CLAUDIO SALVI
Cronaca

Rosetta Cucchi, la vera anima del Wexford Festival

E’ di Pesaro la direttrice di uno dei più celebri appuntamenti culturali dell’Irlanda sudorientale.

Rosetta Cucchi, la vera anima del Wexford Fest

E’ uno dei festival più antichi e blasonati d’Europa. Il Wexford Opera Festival evento dedicato alle opere rare che si tiene da 72 anni sulla costa sudorientale d’Irlanda si è chiuso anche quest’anno con un’edizione di grande successo.

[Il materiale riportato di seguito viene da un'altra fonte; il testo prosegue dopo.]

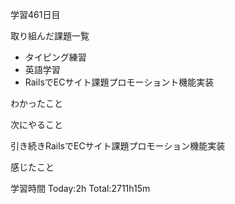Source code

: 学習461日目

取り組んだ課題一覧

- タイピング練習
- 英語学習
- RailsでECサイト課題プロモーショント機能実装

わかったこと

次にやること

引き続きRailsでECサイト課題プロモーション機能実装

感じたこと


学習時間 Today:2h Total:2711h15m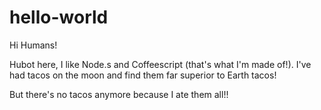 # hello-world

Hi Humans!

Hubot here, I like Node.s and Coffeescript (that's what I'm made of!).
I've had tacos on the moon and find them far superior to Earth tacos!

But there's no tacos anymore because I ate them all!!
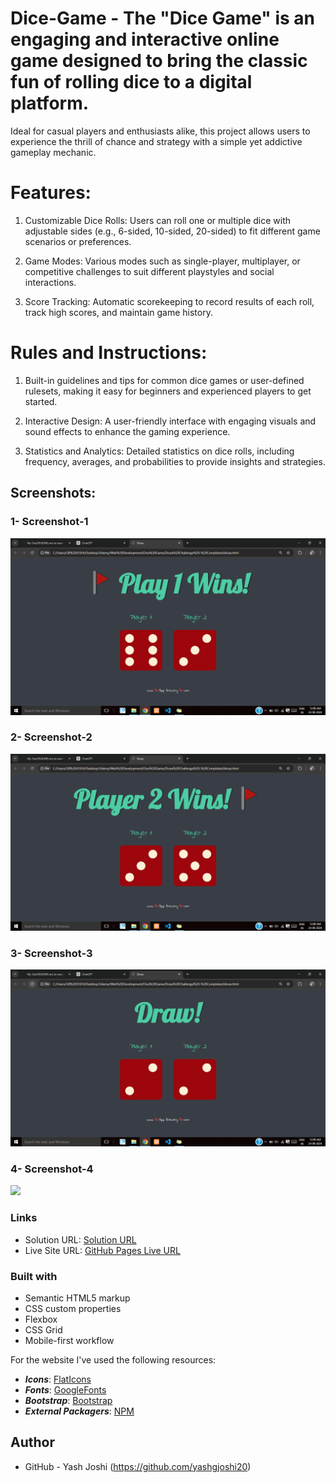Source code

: # Dice-Game - The "Dice Game" is an engaging and interactive online game designed to bring the classic fun of rolling dice to a digital platform. 
Ideal for casual players and enthusiasts alike, this project allows users to experience the thrill of chance and strategy with a simple yet addictive gameplay mechanic.

# Features:

1) Customizable Dice Rolls: Users can roll one or multiple dice with adjustable sides (e.g., 6-sided, 10-sided, 20-sided) to fit different game scenarios or preferences.

2) Game Modes: Various modes such as single-player, multiplayer, or competitive challenges to suit different playstyles and social interactions.

3) Score Tracking: Automatic scorekeeping to record results of each roll, track high scores, and maintain game history.

# Rules and Instructions: 

1) Built-in guidelines and tips for common dice games or user-defined rulesets, making it easy for beginners and experienced players to get started.
   
2) Interactive Design: A user-friendly interface with engaging visuals and sound effects to enhance the gaming experience.
   
3) Statistics and Analytics: Detailed statistics on dice rolls, including frequency, averages, and probabilities to provide insights and strategies.

## Screenshots:
### 1- Screenshot-1
![](./Screenshots/Screenshot-1.png)

### 2- Screenshot-2
![](./Screenshots/Screenshot-2.png)

### 3- Screenshot-3
![](./Screenshots/Screenshot-3.png)

### 4- Screenshot-4
![](./Screenshots/Screenshot-4.png)

### Links

- Solution URL:  [Solution  URL](https://github.com/yashgjoshi20/Dice-Game.git)
- Live Site URL: [GitHub Pages Live URL](https://yashgjoshi20.github.io/Dice-Game/)

### Built with

- Semantic HTML5 markup
- CSS custom properties
- Flexbox
- CSS Grid
- Mobile-first workflow

For the website I've used the following resources:
* ***Icons***: [FlatIcons](https://www.flaticon.com/)
* ***Fonts***: [GoogleFonts](https://fonts.google.com/)
* ***Bootstrap***: [Bootstrap](https://getbootstrap.com/)
* ***External Packagers***: [NPM](https://www.npmjs.com/)

 ## Author

- GitHub - Yash Joshi (https://github.com/yashgjoshi20)
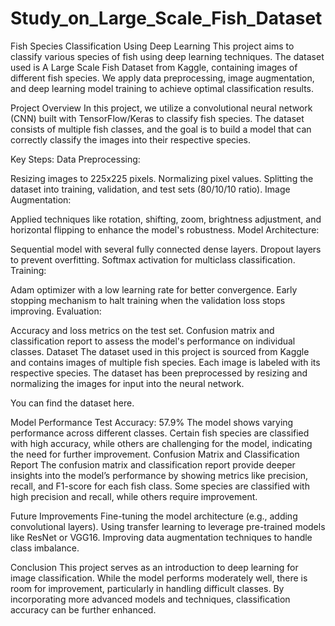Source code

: # Study_on_Large_Scale_Fish_Dataset
Fish Species Classification Using Deep Learning
This project aims to classify various species of fish using deep learning techniques. The dataset used is A Large Scale Fish Dataset from Kaggle, containing images of different fish species. We apply data preprocessing, image augmentation, and deep learning model training to achieve optimal classification results.

Project Overview
In this project, we utilize a convolutional neural network (CNN) built with TensorFlow/Keras to classify fish species. The dataset consists of multiple fish classes, and the goal is to build a model that can correctly classify the images into their respective species.

Key Steps:
Data Preprocessing:

Resizing images to 225x225 pixels.
Normalizing pixel values.
Splitting the dataset into training, validation, and test sets (80/10/10 ratio).
Image Augmentation:

Applied techniques like rotation, shifting, zoom, brightness adjustment, and horizontal flipping to enhance the model's robustness.
Model Architecture:

Sequential model with several fully connected dense layers.
Dropout layers to prevent overfitting.
Softmax activation for multiclass classification.
Training:

Adam optimizer with a low learning rate for better convergence.
Early stopping mechanism to halt training when the validation loss stops improving.
Evaluation:

Accuracy and loss metrics on the test set.
Confusion matrix and classification report to assess the model's performance on individual classes.
Dataset
The dataset used in this project is sourced from Kaggle and contains images of multiple fish species. Each image is labeled with its respective species. The dataset has been preprocessed by resizing and normalizing the images for input into the neural network.

You can find the dataset here.

Model Performance
Test Accuracy: 57.9%
The model shows varying performance across different classes. Certain fish species are classified with high accuracy, while others are challenging for the model, indicating the need for further improvement.
Confusion Matrix and Classification Report
The confusion matrix and classification report provide deeper insights into the model’s performance by showing metrics like precision, recall, and F1-score for each fish class. Some species are classified with high precision and recall, while others require improvement.

Future Improvements
Fine-tuning the model architecture (e.g., adding convolutional layers).
Using transfer learning to leverage pre-trained models like ResNet or VGG16.
Improving data augmentation techniques to handle class imbalance.

Conclusion
This project serves as an introduction to deep learning for image classification. While the model performs moderately well, there is room for improvement, particularly in handling difficult classes. By incorporating more advanced models and techniques, classification accuracy can be further enhanced.
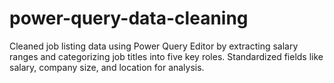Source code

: # power-query-data-cleaning
Cleaned job listing data using Power Query Editor by extracting salary ranges and categorizing job titles into five key roles. Standardized fields like salary, company size, and location for analysis.
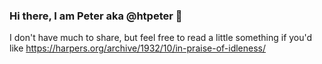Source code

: ### Hi there, I am Peter aka @htpeter 👋

I don't have much to share, but feel free to read a little something if you'd like https://harpers.org/archive/1932/10/in-praise-of-idleness/
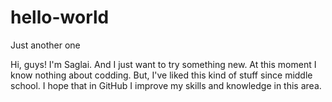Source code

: # hello-world
Just another one 

Hi, guys! 
I'm Saglai. And I just want to try something new. At this moment I know nothing about codding. But, I've liked this kind of stuff since middle school. I hope that in GitHub I improve my skills and knowledge in this area.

Al timone della kermesse la pesarese Rosetta Cucchi, direttrice artistica delle ultime quattro edizioni che quest’anno ha organizzato ben 70 appuntamenti, fra cui 3 nuove produzioni.

E’ un festival della scoperta, che propone – in una veste del tutto nuova – capolavori operistici troppo a lungo dimenticati. Nel programma la prima esecuzione in tempi moderni di Zoraida di Granata (1822) di Gaetano Donizetti firmata da Bruno Ravella. E poi l’altrettanto rara L’aube rouge (L’alba rossa, del 1911) di Camille Erlanger con la regìa di Ella Marchment. Infine La ciociara (2015) messa in scena dalla stessa Rosetta Cucchi in una nuova orchestrazione del suo compositore Marco Tutino.

Donne e guerra, Women and war, il tema di quest’anno Rosetta Cucchi un bilancio di questa edizione?

"Direi che è andata oltre le aspettative. Il tema non era facile, non certamente allegro ma impegnativo e sentitissimo dal pubblico in tutte e tre le opere che abbiamo proposto. Il significato del titolo non è direttamente riferibile a donne coinvolte in eventi bellici (e ce ne sono purtroppo anche in quelle), ma piuttosto inteso come battaglia che le donne devono affrontare quotidianamente verso ogni tipo di ingiustizia: dai pregiudizi alle violenze. Ecco in questo senso non volevamo partire dal conflitto, ma dalla forza femminile che nell’opera è coniugata in tante maniere contro la violenza".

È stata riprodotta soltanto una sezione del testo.